It Doesn’t Get Better — Women Supreme Court Justices Get Interrupted Too

Hei-ock Kim

Above the Law
April 6, 2017
By Kathryn Rubino

It’s a tale as old as time — no, not the tale of Stockholm Syndrome sweeping the box office — the reality every woman in the workplace knows: men interrupt women. And now there’s a study by Northwestern School of Law Professor Tonja Jacobi and law school student Dylan Schweers that proves, yup, it happens to Supreme Court justices too.

It’s a bit of a bitter pill to swallow. No matter how educated, how important you become, it will still be generally acceptable to interrupt you (as long as that “you” is a female one).

The study looked at oral arguments from the current Court as well as from years when female jurists joined the Court, tracking not only when male justices interrupted but also when male attorneys appearing before the Court felt the need to say their piece. The results are not encouraging. As the authors reveal in an article about the study on SCOTUSblog:

Our empirical study examines interruptions among justices, and between the justices and the advocates, during Supreme Court oral arguments. It shows that women still do not have an equal opportunity to be heard on the highest court in the land. In fact, as more women join the court, the reaction of the male justices and the male advocates has been to increase their interruptions of the female justices.”

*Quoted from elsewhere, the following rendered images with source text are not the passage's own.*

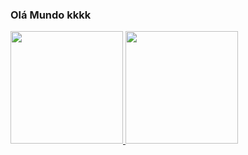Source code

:### Olá Mundo kkkk

<div>
<a href="https://github.com/dalmorebelo">
<img height="180em" src="https://github-readme-stats.vercel.app/api/top-langs/?dalmorebelo&layout=compact&langs_count=7&theme=dark"/>
<img height="180em" src="https://github-readme-stats.vercel.app/api?dalmorebelo&show_icons=true&theme=dark&include_all_commits=true&count_private=true"/>
</div>
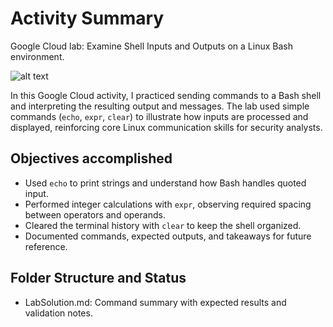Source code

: # Activity Summary 

Google Cloud lab: Examine Shell Inputs and Outputs on a Linux Bash environment.

![alt text](image.png)

In this Google Cloud activity, I practiced sending commands to a Bash shell and interpreting the resulting output and messages. The lab used simple commands (`echo`, `expr`, `clear`) to illustrate how inputs are processed and displayed, reinforcing core Linux communication skills for security analysts.

## Objectives accomplished

- Used `echo` to print strings and understand how Bash handles quoted input.
- Performed integer calculations with `expr`, observing required spacing between operators and operands.
- Cleared the terminal history with `clear` to keep the shell organized.
- Documented commands, expected outputs, and takeaways for future reference.

## Folder Structure and Status

- LabSolution.md: Command summary with expected results and validation notes.

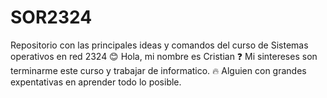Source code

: # SOR2324
Repositorio con las principales ideas y comandos del curso de Sistemas operativos en red 2324
😊 Hola, mi nombre es Cristian
❓ Mi sintereses son terminarme este curso y trabajar de informatico.
🔥 Alguien con grandes expentativas en aprender todo lo posible.
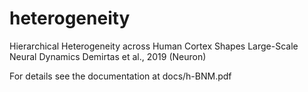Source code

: # heterogeneity

Hierarchical Heterogeneity across Human Cortex Shapes Large-Scale Neural Dynamics
Demirtas et al., 2019 (Neuron)

For details see the documentation at docs/h-BNM.pdf
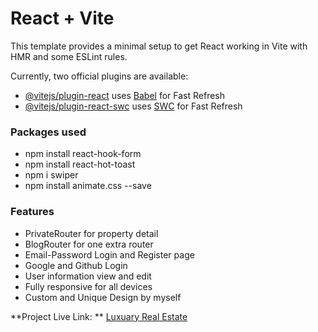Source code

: # React + Vite

This template provides a minimal setup to get React working in Vite with HMR and some ESLint rules.

Currently, two official plugins are available:

- [@vitejs/plugin-react](https://github.com/vitejs/vite-plugin-react/blob/main/packages/plugin-react/README.md) uses [Babel](https://babeljs.io/) for Fast Refresh
- [@vitejs/plugin-react-swc](https://github.com/vitejs/vite-plugin-react-swc) uses [SWC](https://swc.rs/) for Fast Refresh

### Packages used
- npm install react-hook-form
- npm install react-hot-toast
- npm i swiper
- npm install animate.css --save

### Features
- PrivateRouter for property detail
- BlogRouter for one extra router
- Email-Password Login and Register page
- Google and Github Login
- User information view and edit
- Fully responsive for all devices
- Custom and Unique Design by myself

**Project Live Link: ** [Luxuary Real Estate](https://luxury-real-estate-d8d5e.web.app/)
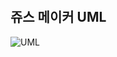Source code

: ​                                                       

## 쥬스 메이커 UML

![UML](https://github.com/haeseoklee/ios-juice-maker/blob/3f83ce4c4db62d0b6421925fa709e6d4c2f9ee79/juicemaker_uml.png?raw=true)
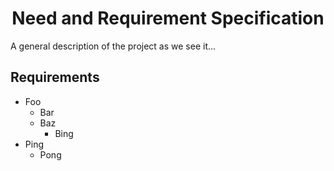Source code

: # <center>Need and Requirement Specification</center>

A general description of the project as we see it...

## Requirements

* Foo
    * Bar
    * Baz
        * Bing
* Ping
    * Pong
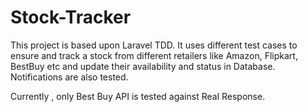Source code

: # Stock-Tracker

This project is based upon Laravel TDD. It uses different test cases to ensure and track a stock from different retailers like Amazon, Flipkart, BestBuy etc and update their availability and status in Database. Notifications are also tested.

Currently , only Best Buy API is tested against Real Response.
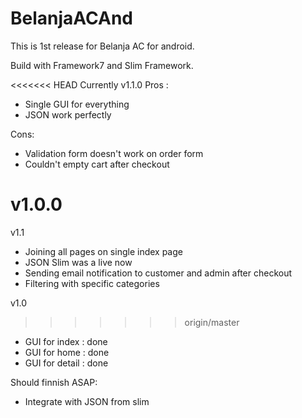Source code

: # BelanjaACAnd
This is 1st release for Belanja AC for android.

Build with Framework7 and Slim Framework.

<<<<<<< HEAD
Currently v1.1.0
Pros :
- Single GUI for everything
- JSON work perfectly

Cons:
- Validation form doesn't work on order form
- Couldn't empty cart after checkout


v1.0.0
=======
v1.1
- Joining all pages on single index page
- JSON Slim was a live now
- Sending email notification to customer and admin after checkout
- Filtering with specific categories

v1.0
>>>>>>> origin/master
- GUI for index : done
- GUI for home : done
- GUI for detail : done

Should finnish ASAP:
- Integrate with JSON from slim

And the numbers reveal it isn’t just happenstance:

“We found a consistently gendered pattern: In 1990, with one woman on the court (Justice Sandra Day O’Connor), 35.7 percent of interruptions were directed at her; in 2002, 45.3 percent were directed at the two female justices; in 2015, 65.9 percent of all interruptions on the court were directed at the three women on the bench.”

Of course, this probably isn’t a surprise to Court followers. Adam Feldman, of the fantastic Empirical SCOTUS, tracked the number of interruptions during the last Term, and found the women justices did not fare well (though he only tracked interruptions by fellow justices).

Jacobi and Schweers are unafraid to make a larger point about the interruptions — it isn’t just about niceties. It can have a larger impact on the type of justice dispensed by the Court:

“Such behavior matters beyond simple rudeness: Oral arguments shape case outcomes. This pattern of gender disparity in interruptions could create a marked difference in the relative degree of influence between the male and female justices. Furthermore, oral arguments serve other purposes, including: focusing the justices’ minds, helping them gather information to reach decisions as close as possible to their desired outcomes, and providing an opportunity to communicate and persuade their colleagues. When a justice is interrupted, her point is left unaddressed, and her ability to influence the outcome of a case or the framing of another justice’s reasoning is undermined.”

Understanding the way that gender dynamics play out for highly competent, intelligent, and accomplished women such as Ruth Bader Ginburg, Sonia Sotomayor, and Elena Kagan is key to realizing just how deep-seated these biases remain. And the frustration you (other professional women) feel over your own interruptions isn’t in your head, it happens to the very best of us.